- New dengue antigen test delivers high clinical sensitivity and specificity, as well as inclusivity for all four dengue virus serotypes, helps clinicians confidently distinguish dengue from other acute fever-causing illnesses.
- Full automation facilitates medium to high throughput and enables improvement of lab efficiency and test traceability, while reducing the risk of human error.

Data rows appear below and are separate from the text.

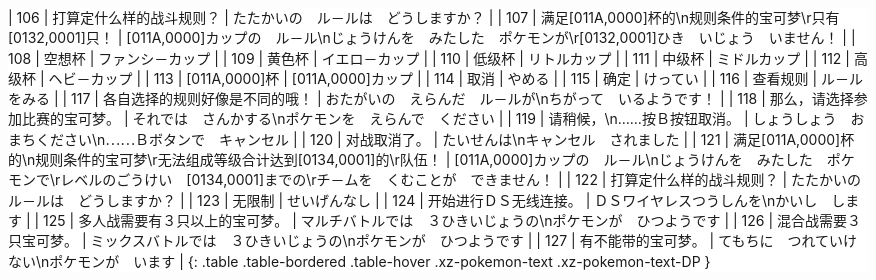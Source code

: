 | 106 | 打算定什么样的战斗规则？ | たたかいの　ル－ルは　どうしますか？ |
| 107 | 满足[011A,0000]杯的\n规则条件的宝可梦\r只有[0132,0001]只！ | [011A,0000]カップの　ル－ル\nじょうけんを　みたした　ポケモンが\r[0132,0001]ひき　いじょう　いません！ |
| 108 | 空想杯 | ファンシ－カップ |
| 109 | 黄色杯 | イエロ－カップ |
| 110 | 低级杯 | リトルカップ |
| 111 | 中级杯 | ミドルカップ |
| 112 | 高级杯 | ヘビ－カップ |
| 113 | [011A,0000]杯 | [011A,0000]カップ |
| 114 | 取消 | やめる |
| 115 | 确定 | けってい |
| 116 | 查看规则 | ル－ルをみる |
| 117 | 各自选择的规则好像是不同的哦！ | おたがいの　えらんだ　ル－ルが\nちがって　いるようです！ |
| 118 | 那么，请选择参加比赛的宝可梦。 | それでは　さんかする\nポケモンを　えらんで　ください |
| 119 | 请稍候，\n……按Ｂ按钮取消。 | しょうしょう　おまちください\n⋯⋯Ｂボタンで　キャンセル |
| 120 | 对战取消了。 | たいせんは\nキャンセル　されました |
| 121 | 满足[011A,0000]杯的\n规则条件的宝可梦\r无法组成等级合计达到[0134,0001]的\r队伍！ | [011A,0000]カップの　ル－ル\nじょうけんを　みたした　ポケモンで\rレベルのごうけい　[0134,0001]までの\rチ－ムを　くむことが　できません！ |
| 122 | 打算定什么样的战斗规则？ | たたかいの　ル－ルは　どうしますか？ |
| 123 | 无限制 | せいげんなし |
| 124 | 开始进行ＤＳ无线连接。 | ＤＳワイヤレスつうしんを\nかいし　します |
| 125 | 多人战需要有３只以上的宝可梦。 | マルチバトルでは　３ひきいじょうの\nポケモンが　ひつようです |
| 126 | 混合战需要３只宝可梦。 | ミックスバトルでは　３ひきいじょうの\nポケモンが　ひつようです |
| 127 | 有不能带的宝可梦。 | てもちに　つれていけない\nポケモンが　います |
{: .table .table-bordered .table-hover .xz-pokemon-text .xz-pokemon-text-DP }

- Test delivers results in just 18 minutes, enabling faster laboratory workflows and patient management during outbreaks.1
Basel, 29 October 2025 - Roche (SIX: RO, ROG; OTCQX: RHHBY) announced today that it has received CE mark for its Elecsys® Dengue Ag test - a high-throughput, fully automated immunoassay to be used as an aid in the diagnosis of an acute dengue virus infection. This milestone promises to set a new standard for efficiency and reliability in tackling the growing global challenge of dengue fever.

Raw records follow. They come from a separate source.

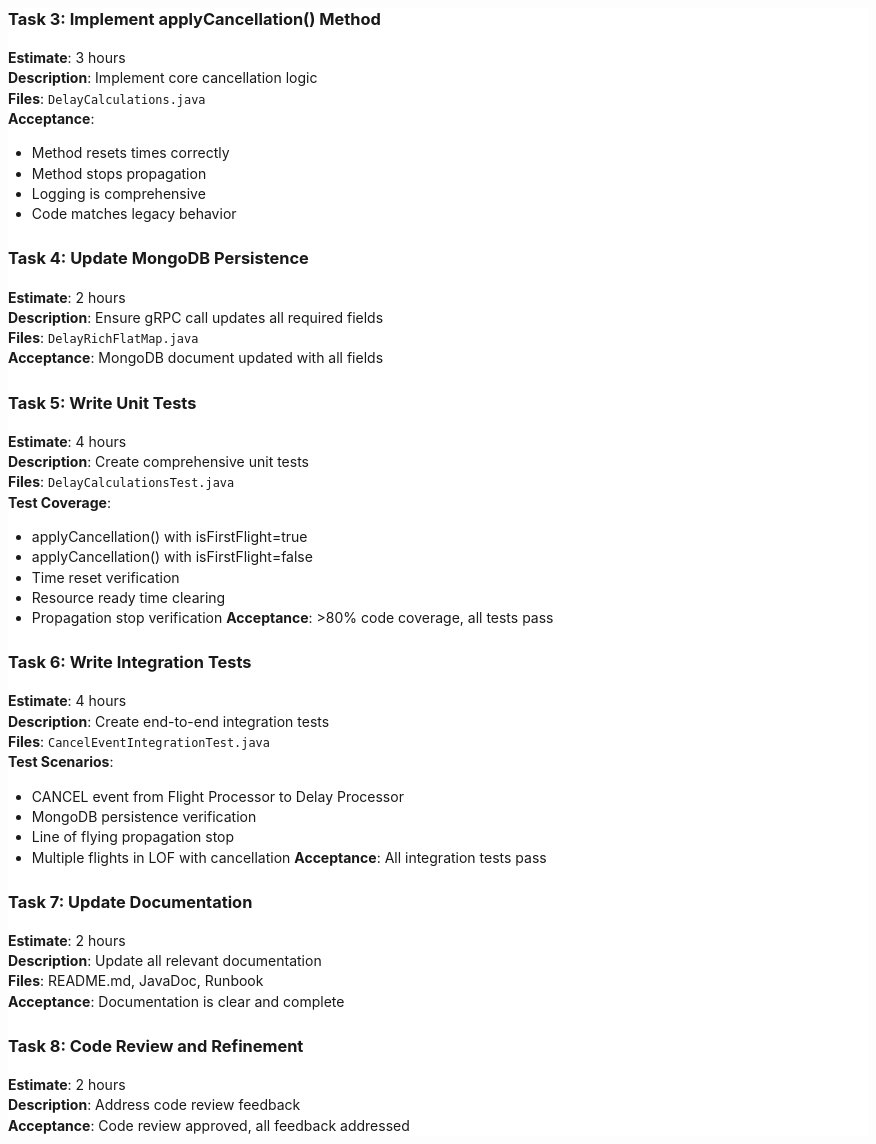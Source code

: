 ### Task 3: Implement applyCancellation() Method
**Estimate**: 3 hours  
**Description**: Implement core cancellation logic  
**Files**: `DelayCalculations.java`  
**Acceptance**: 
- Method resets times correctly
- Method stops propagation
- Logging is comprehensive
- Code matches legacy behavior

### Task 4: Update MongoDB Persistence
**Estimate**: 2 hours  
**Description**: Ensure gRPC call updates all required fields  
**Files**: `DelayRichFlatMap.java`  
**Acceptance**: MongoDB document updated with all fields

### Task 5: Write Unit Tests
**Estimate**: 4 hours  
**Description**: Create comprehensive unit tests  
**Files**: `DelayCalculationsTest.java`  
**Test Coverage**:
- applyCancellation() with isFirstFlight=true
- applyCancellation() with isFirstFlight=false
- Time reset verification
- Resource ready time clearing
- Propagation stop verification
**Acceptance**: >80% code coverage, all tests pass

### Task 6: Write Integration Tests
**Estimate**: 4 hours  
**Description**: Create end-to-end integration tests  
**Files**: `CancelEventIntegrationTest.java`  
**Test Scenarios**:
- CANCEL event from Flight Processor to Delay Processor
- MongoDB persistence verification
- Line of flying propagation stop
- Multiple flights in LOF with cancellation
**Acceptance**: All integration tests pass

### Task 7: Update Documentation
**Estimate**: 2 hours  
**Description**: Update all relevant documentation  
**Files**: README.md, JavaDoc, Runbook  
**Acceptance**: Documentation is clear and complete

### Task 8: Code Review and Refinement
**Estimate**: 2 hours  
**Description**: Address code review feedback  
**Acceptance**: Code review approved, all feedback addressed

Dengue fever is the most common mosquito-borne viral illness in the world. In 2024, more cases of dengue were recorded than ever before in a 12-month period, affecting over 100 countries on all continents. During 2024, ongoing transmission, combined with an unexpected spike in dengue cases, resulted in a historic high of over 14.6 million cases and more than 12,000 dengue-related deaths. Over the past 50 years, the spread of the disease has accelerated, posing a significant global health threat as half of the world's population now lives in areas at risk of infection.2
The symptoms of dengue aren't unique, so doctors often struggle to distinguish it from other fever-causing illnesses, such as chikungunya or yellow fever. This is why early and accurate diagnosis is critical so that patients can be managed in a timely manner to prevent severe complications.

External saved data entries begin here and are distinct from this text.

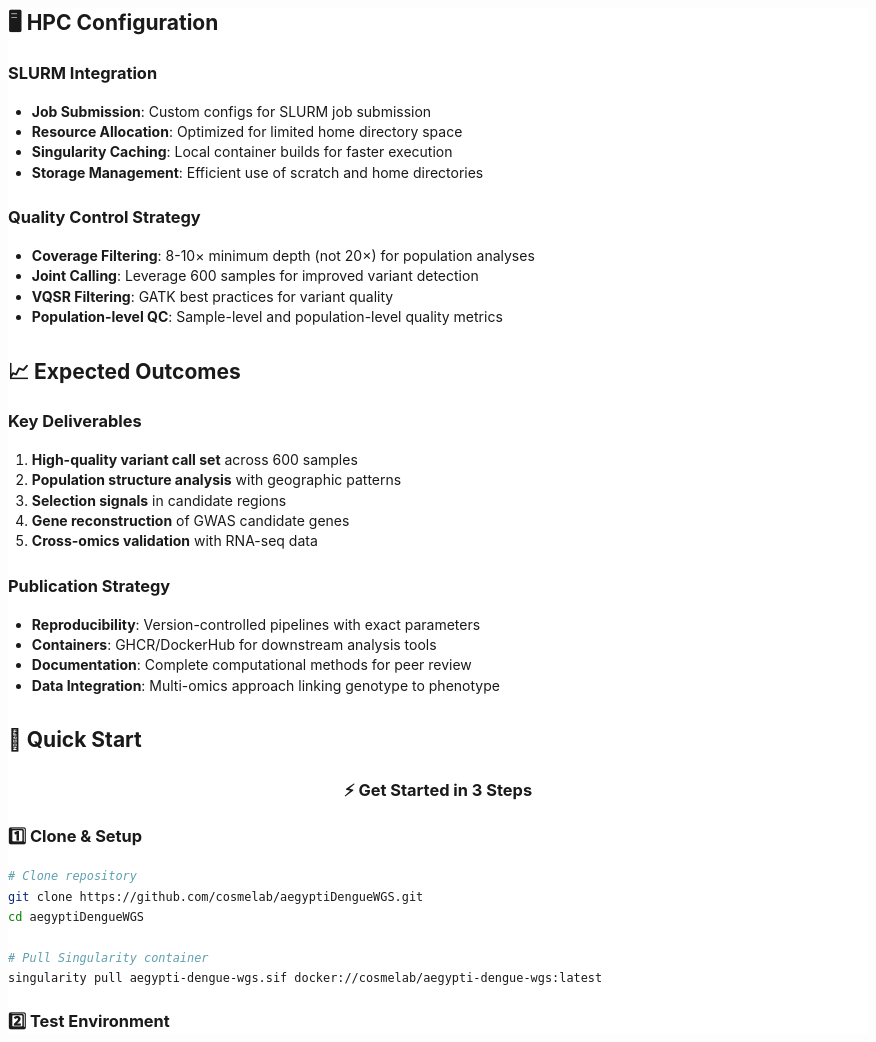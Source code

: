 ## 🖥️ **HPC Configuration**

### SLURM Integration
- **Job Submission**: Custom configs for SLURM job submission
- **Resource Allocation**: Optimized for limited home directory space
- **Singularity Caching**: Local container builds for faster execution
- **Storage Management**: Efficient use of scratch and home directories

### Quality Control Strategy
- **Coverage Filtering**: 8-10× minimum depth (not 20×) for population analyses
- **Joint Calling**: Leverage 600 samples for improved variant detection
- **VQSR Filtering**: GATK best practices for variant quality
- **Population-level QC**: Sample-level and population-level quality metrics

## 📈 **Expected Outcomes**

### Key Deliverables
1. **High-quality variant call set** across 600 samples
2. **Population structure analysis** with geographic patterns
3. **Selection signals** in candidate regions
4. **Gene reconstruction** of GWAS candidate genes
5. **Cross-omics validation** with RNA-seq data

### Publication Strategy
- **Reproducibility**: Version-controlled pipelines with exact parameters
- **Containers**: GHCR/DockerHub for downstream analysis tools
- **Documentation**: Complete computational methods for peer review
- **Data Integration**: Multi-omics approach linking genotype to phenotype

## 🚀 **Quick Start**

<div align="center">

### ⚡ **Get Started in 3 Steps**

</div>

### 1️⃣ **Clone & Setup**

```bash
# Clone repository
git clone https://github.com/cosmelab/aegyptiDengueWGS.git
cd aegyptiDengueWGS

# Pull Singularity container
singularity pull aegypti-dengue-wgs.sif docker://cosmelab/aegypti-dengue-wgs:latest
```

### 2️⃣ **Test Environment**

"Dengue's rapid worldwide spread has elevated it to a serious global burden, placing a significant strain on healthcare resources," said Matt Sause, CEO of Roche Diagnostics. "Roche is committed to supporting the global response to the rise of infectious diseases such as dengue. With our novel Elecsys Dengue antigen test, we enable healthcare systems to diagnose dengue more reliably and efficiently."
Recognising the value of diagnostics, the World Health Organization (WHO) has developed an "Essential Diagnostics List" which includes in-vitro diagnostic solutions that should be accessible to all countries to increase timely and life-saving diagnoses. Dengue virus NS1 antigen, along with other biomarkers, is included in the WHO essential IVD list.3
About the Elecsys Dengue virus antigen immunoassay
The Elecsys Dengue Ag is an in-vitro diagnostic immunoassay for the qualitative detection of the NS1 antigen of the dengue virus in human serum and plasma, a key marker of acute infection during the first days of illness. It is intended for use on Roche's fully automated cobas® e immunoassay analysers: cobas e 801 systems and cobas e 402 platforms - a widely used platform with an extensive installed base in laboratories worldwide.
The test has been shown to reliably detect NS1 antigen for all four dengue virus serotypes - DENV-1, DENV-2, DENV-3, and DENV-4.4 In clinical studies, it demonstrated 94.90% (CI: 91.44-97.26%) sensitivity in PCR-confirmed positive samples and 99.96% (CI: 99.79-100%) relative specificity in a large cohort of healthy blood donors.
Key benefits of the Elecsys Dengue Ag test include:
Reliable and Fast Results: The Elecsys Dengue Ag test has a turnaround time of 18 minutes. It is designed for use on Roche's automated cobas e immunoassay analyzers with a throughput from 120 to up to 300 tests/hour. This ensures reliable results for effective patient management during outbreaks and supports surveillance efforts in both endemic and non-endemic settings.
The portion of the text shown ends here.